GIVEN ENTRIES:
[Start of section]

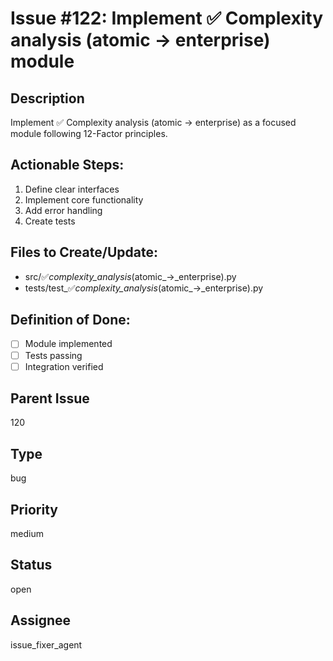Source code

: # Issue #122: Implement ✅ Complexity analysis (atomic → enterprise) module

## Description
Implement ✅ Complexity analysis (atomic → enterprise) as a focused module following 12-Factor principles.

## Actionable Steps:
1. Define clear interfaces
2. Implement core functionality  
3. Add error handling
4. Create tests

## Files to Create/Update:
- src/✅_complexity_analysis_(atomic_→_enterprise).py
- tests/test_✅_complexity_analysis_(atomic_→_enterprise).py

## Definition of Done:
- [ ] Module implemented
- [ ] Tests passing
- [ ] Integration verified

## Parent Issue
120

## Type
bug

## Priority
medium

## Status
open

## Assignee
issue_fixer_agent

[End of section]
[Start of section]

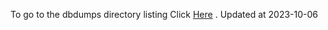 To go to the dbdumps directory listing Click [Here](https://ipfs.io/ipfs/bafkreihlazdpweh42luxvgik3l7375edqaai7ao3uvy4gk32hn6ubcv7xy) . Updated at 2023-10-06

[End of section]

Where the line holding "- [ ] Module implemented" appears in the listing above, start reproducing exactly, and end with the line holding "issue_fixer_agent".

- [ ] Module implemented
- [ ] Tests passing
- [ ] Integration verified

## Parent Issue
120

## Type
bug

## Priority
medium

## Status
open

## Assignee
issue_fixer_agent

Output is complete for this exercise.